# Smart Resume Parser using Hugging Face Transformers
## Unit-1 NLP Mini-Project

**Chethan S** <br>
**PES2UG23CS150** <br>
**6th Semester C section**

**Objective:** Implement a resume parsing system using Hugging Face pipelines to:
- Extract named entities (NER)
- Generate text summarization
- Perform zero-shot classification for skill domains

**Models Used:**
- BERT-based NER model
- `sshleifer/distilbart-cnn-12-6` for summarization
- `facebook/bart-large-mnli` for zero-shot classification

## 1. Install and Import Required Libraries
We'll install the transformers library and import the necessary modules for our resume parser.

In [2]:
# Import required libraries
from transformers import pipeline
import warnings
warnings.filterwarnings('ignore')


## 2. Define Resume Text
We are just defining a simple resume for our project

In [3]:
# Sample resume text for processing
resume_text = """
Sarah Johnson
Machine Learning Engineer
Email: sarah.johnson@email.com | Phone: (555) 123-4567
Location: San Francisco, California

PROFESSIONAL SUMMARY
Experienced Machine Learning Engineer with 5+ years of expertise in developing AI-powered solutions. 
Skilled in Python programming, deep learning frameworks like TensorFlow and PyTorch, and cloud platforms 
including AWS and Azure. Proven track record in implementing natural language processing models and 
computer vision applications for enterprise clients.

TECHNICAL SKILLS
• Programming Languages: Python, JavaScript, SQL, R
• Machine Learning: TensorFlow, PyTorch, Scikit-learn, Keras
• Web Development: React, Node.js, Flask, Django
• Cloud Platforms: AWS, Azure, Google Cloud Platform
• Cybersecurity: Penetration testing, Security auditing, Vulnerability assessment
• Artificial Intelligence: Natural Language Processing, Computer Vision, Neural Networks
• Databases: PostgreSQL, MongoDB, MySQL

WORK EXPERIENCE
Senior ML Engineer at TechCorp Inc., San Francisco (2021-Present)
- Developed and deployed machine learning models for fraud detection achieving 94% accuracy
- Built recommendation systems using collaborative filtering and deep learning techniques
- Led a team of 4 data scientists in implementing MLOps pipelines on AWS

Data Scientist at DataSolutions LLC, California (2019-2021)
- Created predictive analytics models for customer behavior analysis
- Implemented web scraping solutions and API integrations using Python
- Designed secure data processing pipelines with encryption and access controls

EDUCATION
Master of Science in Computer Science - Stanford University (2019)
Bachelor of Engineering in Software Engineering - University of California, Berkeley (2017)

CERTIFICATIONS
- AWS Certified Machine Learning Specialty
- Google Cloud Professional ML Engineer
- Certified Ethical Hacker (CEH)
"""

print("Resume text loaded successfully!")
print(f"Text length: {len(resume_text)} characters")
print("Ready for NLP processing...")

Resume text loaded successfully!
Text length: 1881 characters
Ready for NLP processing...


## 3. Setup NER Pipeline
We are using BERT-based NER model to identify and extract entities like names, organizations, and locations from the resume.

In [4]:
# Initialize NER pipeline with BERT-based model
print("Loading NER pipeline...")
ner_pipeline = pipeline("ner", aggregation_strategy="simple")
print(" NER pipeline loaded successfully!")
print("Model ready for entity extraction")

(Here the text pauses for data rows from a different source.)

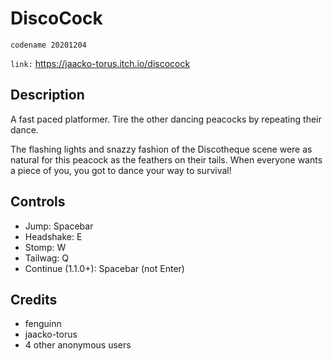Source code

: # DiscoCock

`codename 20201204`

`link:` https://jaacko-torus.itch.io/discocock

## Description

A fast paced platformer. Tire the other dancing peacocks by repeating their dance.

The flashing lights and snazzy fashion of the Discotheque scene were as natural for this peacock as the feathers on their tails. When everyone wants a piece of you, you got to dance your way to survival!

## Controls

- Jump: Spacebar
- Headshake: E
- Stomp: W
- Tailwag: Q
- Continue (1.1.0+): Spacebar (not Enter)

## Credits

- fenguinn
- jaacko-torus
- 4 other anonymous users

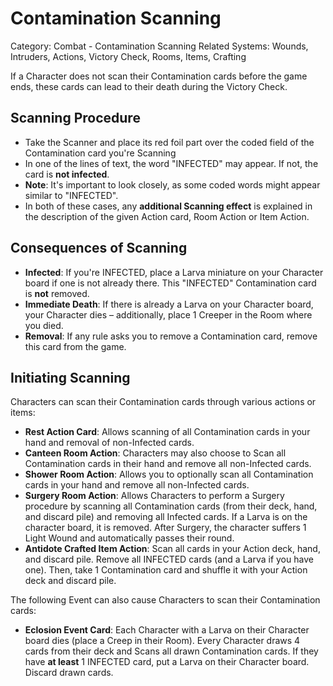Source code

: # Contamination Scanning

Category: Combat - Contamination Scanning
Related Systems: Wounds, Intruders, Actions, Victory Check, Rooms, Items, Crafting

If a Character does not scan their Contamination cards before the game ends, these cards can lead to their death during the Victory Check.

## Scanning Procedure

- Take the Scanner and place its red foil part over the coded field of the Contamination card you're Scanning
- In one of the lines of text, the word "INFECTED" may appear. If not, the card is **not infected**.
- **Note**: It's important to look closely, as some coded words might appear similar to "INFECTED".
- In both of these cases, any **additional Scanning effect** is explained in the description of the given Action card, Room Action or Item Action.

## Consequences of Scanning

- **Infected**: If you're INFECTED, place a Larva miniature on your Character board if one is not already there. This "INFECTED" Contamination card is **not** removed.
- **Immediate Death**: If there is already a Larva on your Character board, your Character dies – additionally, place 1 Creeper in the Room where you died.
- **Removal**: If any rule asks you to remove a Contamination card, remove this card from the game.

## Initiating Scanning

Characters can scan their Contamination cards through various actions or items:

- **Rest Action Card**: Allows scanning of all Contamination cards in your hand and removal of non-Infected cards.
- **Canteen Room Action**: Characters may also choose to Scan all Contamination cards in their hand and remove all non-Infected cards.
- **Shower Room Action**: Allows you to optionally scan all Contamination cards in your hand and remove all non-Infected cards.
- **Surgery Room Action**: Allows Characters to perform a Surgery procedure by scanning all Contamination cards (from their deck, hand, and discard pile) and removing all Infected cards. If a Larva is on the character board, it is removed. After Surgery, the character suffers 1 Light Wound and automatically passes their round.
- **Antidote Crafted Item Action**: Scan all cards in your Action deck, hand, and discard pile. Remove all INFECTED cards (and a Larva if you have one). Then, take 1 Contamination card and shuffle it with your Action deck and discard pile.

The following Event can also cause Characters to scan their Contamination cards:

- **Eclosion Event Card**: Each Character with a Larva on their Character board dies (place a Creep in their Room). Every Character draws 4 cards from their deck and Scans all drawn Contamination cards. If they have **at least** 1 INFECTED card, put a Larva on their Character board. Discard drawn cards.

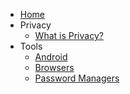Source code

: <!-- TODO: Complete with your own sidebar structure and enable sidebar in index.html - or delete this file. -->

- [Home](/)
- Privacy
  * [What is Privacy?](/docs/content/privacy/whatisprivacy.md)
- Tools
  * [Android](/docs/content/tools/android.md)
  * [Browsers](/docs/content/tools/browsers.md)
  * [Password Managers](/docs/content/tools/password-managers.md)
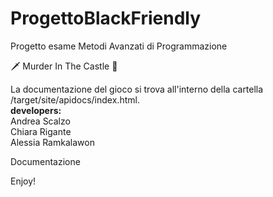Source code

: # ProgettoBlackFriendly
Progetto esame Metodi Avanzati di Programmazione

🗡 Murder In The Castle 🏰

La documentazione del gioco si trova all'interno della cartella /target/site/apidocs/index.html.<br>
<b>developers:</b><br> 
Andrea Scalzo<br>
Chiara Rigante<br>
Alessia Ramkalawon<br>
<html "file:///Users/chiararigante/Desktop/ProgettoBlackFriendly/TextAdventure2/target/site/apidocs/index.html">Documentazione</html>

Enjoy!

No model was supplied, defaulted to dbmdz/bert-large-cased-finetuned-conll03-english and revision 4c53496.
Using a pipeline without specifying a model name and revision in production is not recommended.


Loading NER pipeline...


Loading weights: 100%|██████████| 391/391 [00:00<00:00, 921.88it/s, Materializing param=classifier.weight]                                      
BertForTokenClassification LOAD REPORT from: dbmdz/bert-large-cased-finetuned-conll03-english
Key                      | Status     |  | 
-------------------------+------------+--+-
bert.pooler.dense.weight | UNEXPECTED |  | 
bert.pooler.dense.bias   | UNEXPECTED |  | 

Notes:
- UNEXPECTED	:can be ignored when loading from different task/architecture; not ok if you expect identical arch.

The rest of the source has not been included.